[Source records]
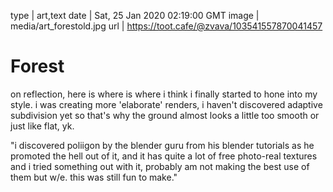 type | art,text
date | Sat, 25 Jan 2020 02:19:00 GMT
image | media/art_forestold.jpg
url | https://toot.cafe/@zvava/103541557870041457

# Forest

on reflection, here is where is where i think i finally started to hone into my style. i was creating more 'elaborate' renders, i haven't discovered adaptive subdivision yet so that's why the ground almost looks a little too smooth or just like flat, yk.

"i discovered poliigon by the blender guru from his blender tutorials as he promoted the hell out of it, and it has quite a lot of free photo-real textures and i tried something out with it, probably am not making the best use of them but w/e. this was still fun to make."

What to do
Write out each line exactly, starting with the line that contains "url | https://toot.cafe/@zvava/103541557870041457" and stopping after the last line of the data.

Expected answer
url | https://toot.cafe/@zvava/103541557870041457

# Forest

on reflection, here is where is where i think i finally started to hone into my style. i was creating more 'elaborate' renders, i haven't discovered adaptive subdivision yet so that's why the ground almost looks a little too smooth or just like flat, yk.

"i discovered poliigon by the blender guru from his blender tutorials as he promoted the hell out of it, and it has quite a lot of free photo-real textures and i tried something out with it, probably am not making the best use of them but w/e. this was still fun to make."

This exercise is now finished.